4 minute read | Oct. 31, 2023
4 Sustainable Food Tech Companies We’re Following Right Now
Embracing and supporting food tech innovation can play a vital role in shaping a more sustainable future for our food industry and the world at large.
Embracing and supporting food tech innovation can play a vital role in shaping a more sustainable future for our food industry and the world at large.
You know what we love more than a delicious meal? The knowledge that it was a sustainable one. And as food tech continues to disrupt the food industry, we’re keeping our eyes on these four sustainable food tech start-ups.
Food tech is exactly what it sounds like: It’s the intersection of food and technology.
In practice, that looks like companies leveraging science, engineering, and technology to improve the many facets of today’s food system.

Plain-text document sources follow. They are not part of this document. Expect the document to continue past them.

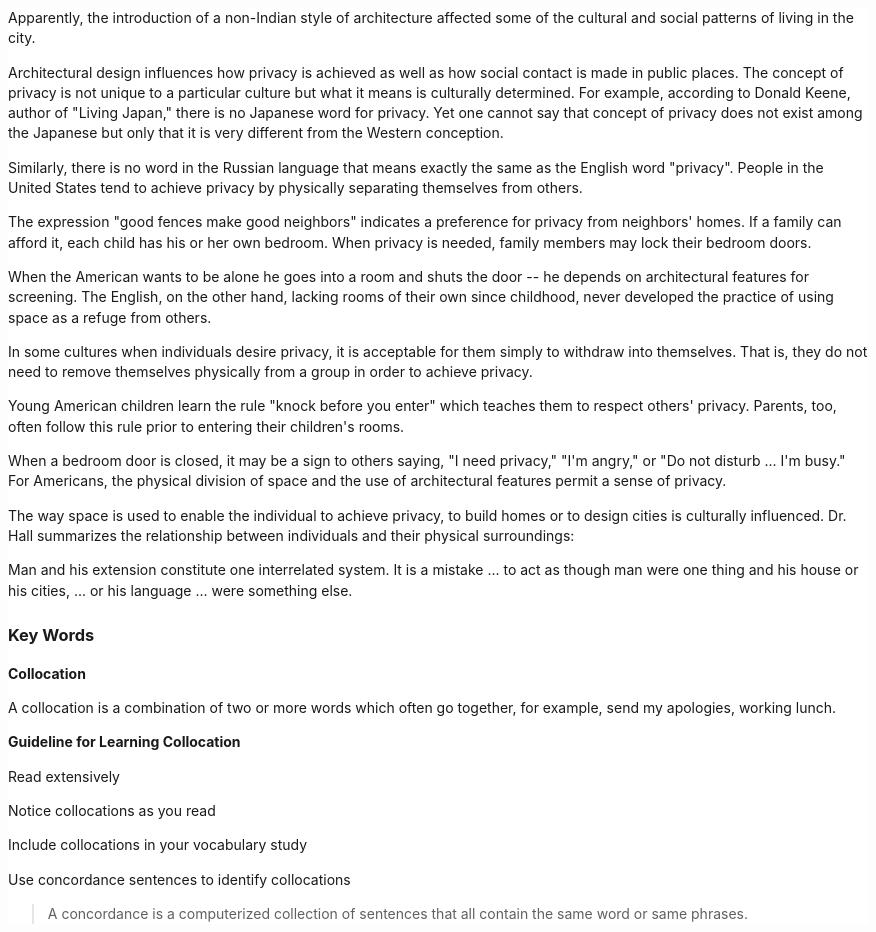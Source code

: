 Apparently, the introduction of a non-Indian style of architecture affected some of the cultural and social patterns of living in the city.

Architectural design influences how privacy is achieved as well as how social contact is made in public places. The concept of privacy is not unique to a particular culture but what it means is culturally determined. For example, according to Donald Keene, author of "Living Japan," there is no Japanese word for privacy. Yet one cannot say that concept of privacy does not exist among the Japanese but only that it is very different from the Western conception.

Similarly, there is no word in the Russian language that means exactly the same as the English word "privacy". People in the United States tend to achieve privacy by physically separating themselves from others.

The expression "good fences make good neighbors" indicates a preference for privacy from neighbors' homes. If a family can afford it, each child has his or her own bedroom. When privacy is needed, family members may lock their bedroom doors.

When the American wants to be alone he goes into a room and shuts the door -- he depends on architectural features for screening. The English, on the other hand, lacking rooms of their own since childhood, never developed the practice of using space as a refuge from others.

In some cultures when individuals desire privacy, it is acceptable for them simply to withdraw into themselves. That is, they do not need to remove themselves physically from a group in order to achieve privacy.

Young American children learn the rule "knock before you enter" which teaches them to respect others' privacy. Parents, too, often follow this rule prior to entering their children's rooms.

When a bedroom door is closed, it may be a sign to others saying, "I need privacy," "I'm angry," or "Do not disturb ... I'm busy." For Americans, the physical division of space and the use of architectural features permit a sense of privacy.

The way space is used to enable the individual to achieve privacy, to build homes or to design cities is culturally influenced. Dr. Hall summarizes the relationship between individuals and their physical surroundings:

Man and his extension constitute one interrelated system. It is a mistake ... to act as though man were one thing and his house or his cities, ... or his language ... were something else.

### Key Words

**Collocation**

A collocation is a combination of two or more words which often go together, for example, send my apologies, working lunch.

**Guideline for Learning Collocation**

Read extensively

Notice collocations as you read

Include collocations in your vocabulary study

Use concordance sentences to identify collocations

> A concordance is a computerized collection of sentences that all contain the same word or same phrases.
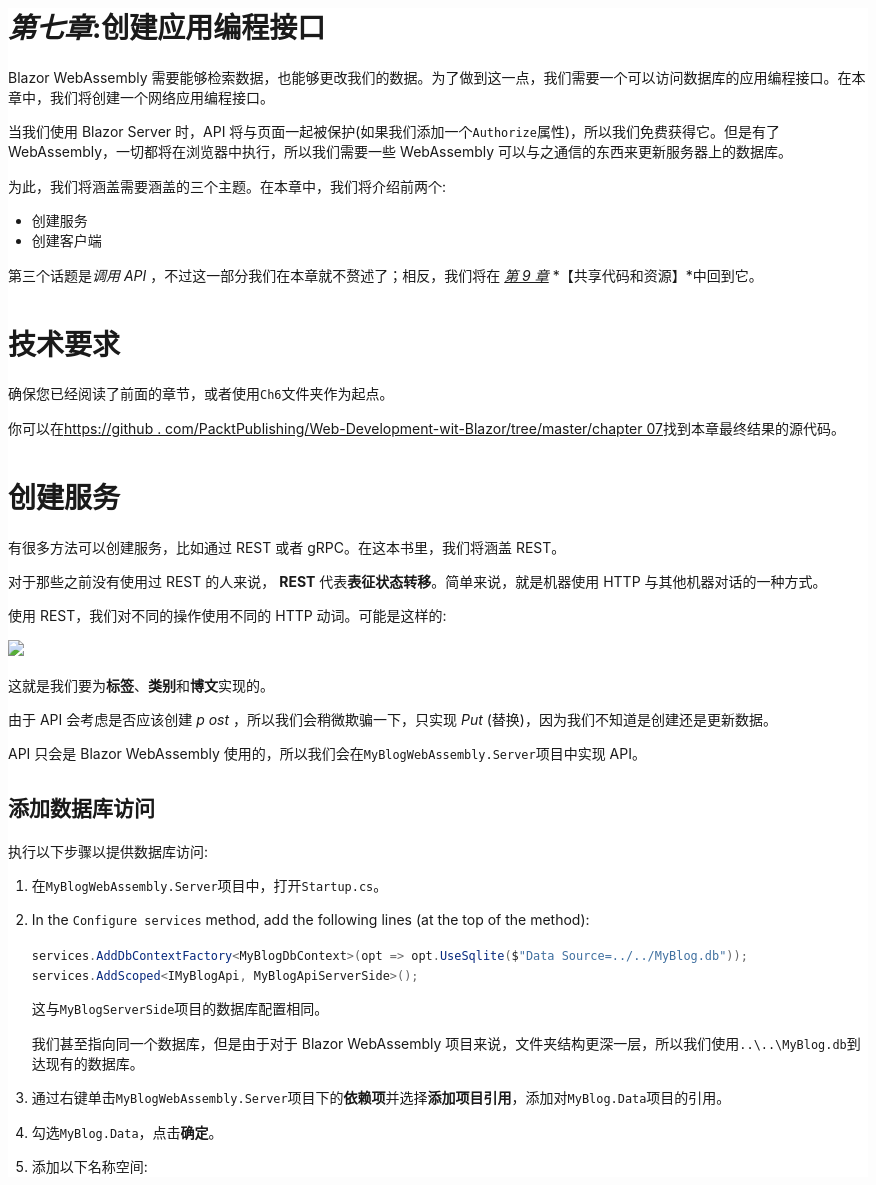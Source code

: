 # *第七章*:创建应用编程接口

Blazor WebAssembly 需要能够检索数据，也能够更改我们的数据。为了做到这一点，我们需要一个可以访问数据库的应用编程接口。在本章中，我们将创建一个网络应用编程接口。

当我们使用 Blazor Server 时，API 将与页面一起被保护(如果我们添加一个`Authorize`属性)，所以我们免费获得它。但是有了 WebAssembly，一切都将在浏览器中执行，所以我们需要一些 WebAssembly 可以与之通信的东西来更新服务器上的数据库。

为此，我们将涵盖需要涵盖的三个主题。在本章中，我们将介绍前两个:

*   创建服务
*   创建客户端

第三个话题是*调用 API* ，不过这一部分我们在本章就不赘述了；相反，我们将在 [*第 9 章*](09.html#_idTextAnchor134) *【共享代码和资源】*中回到它。

# 技术要求

确保您已经阅读了前面的章节，或者使用`Ch6`文件夹作为起点。

你可以在[https://github . com/PacktPublishing/Web-Development-wit-Blazor/tree/master/chapter 07](https://github.com/PacktPublishing/Web-Development-with-Blazor/tree/master/Chapter07)找到本章最终结果的源代码。

# 创建服务

有很多方法可以创建服务，比如通过 REST 或者 gRPC。在这本书里，我们将涵盖 REST。

对于那些之前没有使用过 REST 的人来说， **REST** 代表**表征状态转移**。简单来说，就是机器使用 HTTP 与其他机器对话的一种方式。

使用 REST，我们对不同的操作使用不同的 HTTP 动词。可能是这样的:

![](image/B16009_07_table.jpg)

这就是我们要为**标签**、**类别**和**博文**实现的。

由于 API 会考虑是否应该创建 *p* *ost* ，所以我们会稍微欺骗一下，只实现 *Put* (替换)，因为我们不知道是创建还是更新数据。

API 只会是 Blazor WebAssembly 使用的，所以我们会在`MyBlogWebAssembly.Server`项目中实现 API。

## 添加数据库访问

执行以下步骤以提供数据库访问:

1.  在`MyBlogWebAssembly.Server`项目中，打开`Startup.cs`。
2.  In the `Configure services` method, add the following lines (at the top of the method):

    ```cs
    services.AddDbContextFactory<MyBlogDbContext>(opt => opt.UseSqlite($"Data Source=../../MyBlog.db"));
    services.AddScoped<IMyBlogApi, MyBlogApiServerSide>();
    ```

    这与`MyBlogServerSide`项目的数据库配置相同。

    我们甚至指向同一个数据库，但是由于对于 Blazor WebAssembly 项目来说，文件夹结构更深一层，所以我们使用`..\..\MyBlog.db`到达现有的数据库。

3.  通过右键单击`MyBlogWebAssembly.Server`项目下的**依赖项**并选择**添加项目引用**，添加对`MyBlog.Data`项目的引用。
4.  勾选`MyBlog.Data`，点击**确定**。
5.  添加以下名称空间:
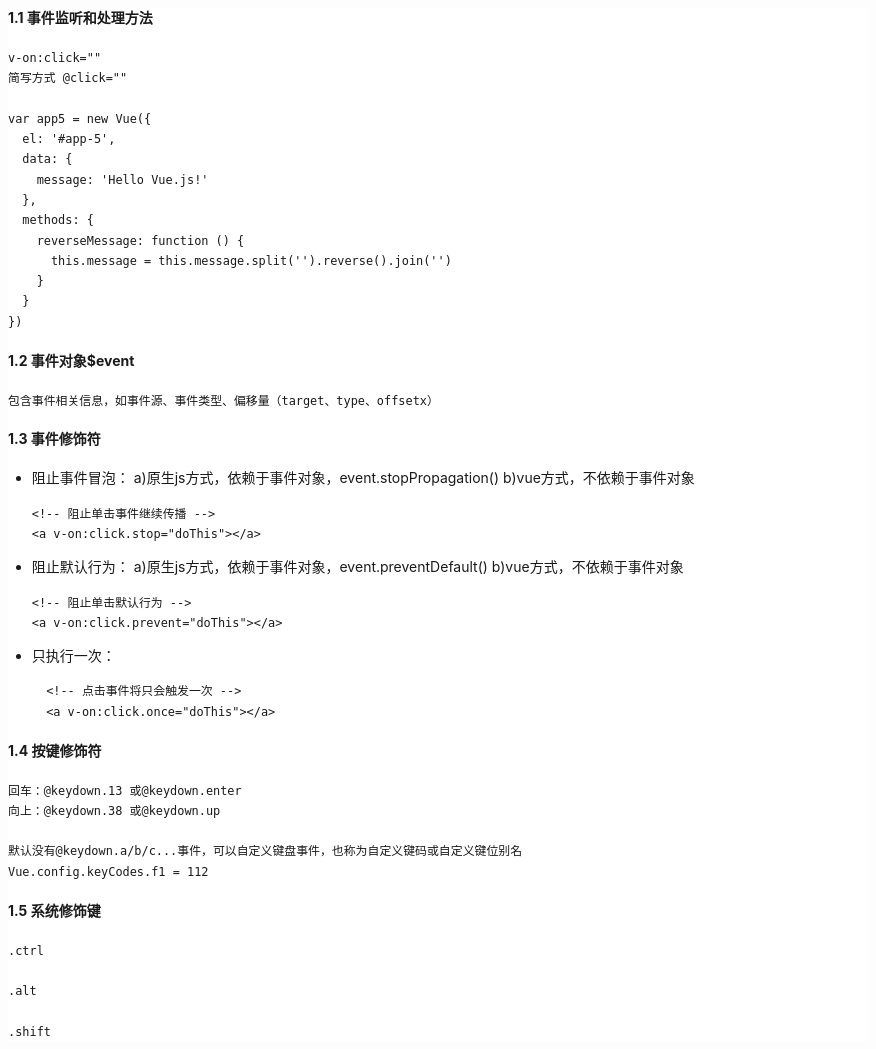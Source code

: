 #### 1.1 事件监听和处理方法
    v-on:click=""
    简写方式 @click=""

    var app5 = new Vue({
      el: '#app-5',
      data: {
        message: 'Hello Vue.js!'
      },
      methods: {
        reverseMessage: function () {
          this.message = this.message.split('').reverse().join('')
        }
      }
    })

#### 1.2 事件对象$event
    包含事件相关信息，如事件源、事件类型、偏移量（target、type、offsetx）

#### 1.3 事件修饰符
  + 阻止事件冒泡：
        a)原生js方式，依赖于事件对象，event.stopPropagation()
        b)vue方式，不依赖于事件对象

        <!-- 阻止单击事件继续传播 -->
        <a v-on:click.stop="doThis"></a>


  + 阻止默认行为：
        a)原生js方式，依赖于事件对象，event.preventDefault()
        b)vue方式，不依赖于事件对象

        <!-- 阻止单击默认行为 -->
        <a v-on:click.prevent="doThis"></a>

  + 只执行一次：
    ```
      <!-- 点击事件将只会触发一次 -->
      <a v-on:click.once="doThis"></a>
    ```


#### 1.4 按键修饰符
    回车：@keydown.13 或@keydown.enter
    向上：@keydown.38 或@keydown.up

    默认没有@keydown.a/b/c...事件，可以自定义键盘事件，也称为自定义键码或自定义键位别名
    Vue.config.keyCodes.f1 = 112

#### 1.5 系统修饰键
    .ctrl

    .alt

    .shift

The world has been revolutionized over and over by technology, and the food system is one industry that is catching up.
And just in time, too: The global population is expected to rise to 9.1 billion by 2050, with the global food system facing major challenges, such as ingredient sourcing, supply chain issues, and distribution.
The way we currently produce food at scale simply is not effective. In fact, currently, the global food system accounts for 21–37% of yearly greenhouse gas emissions.
You know us: we’re big on sustainability. Which is why we’ve always got our eyes peeled for companies that are finding new and innovative ways to help further sustainability, especially if it means ensuring a stable food supply for the future.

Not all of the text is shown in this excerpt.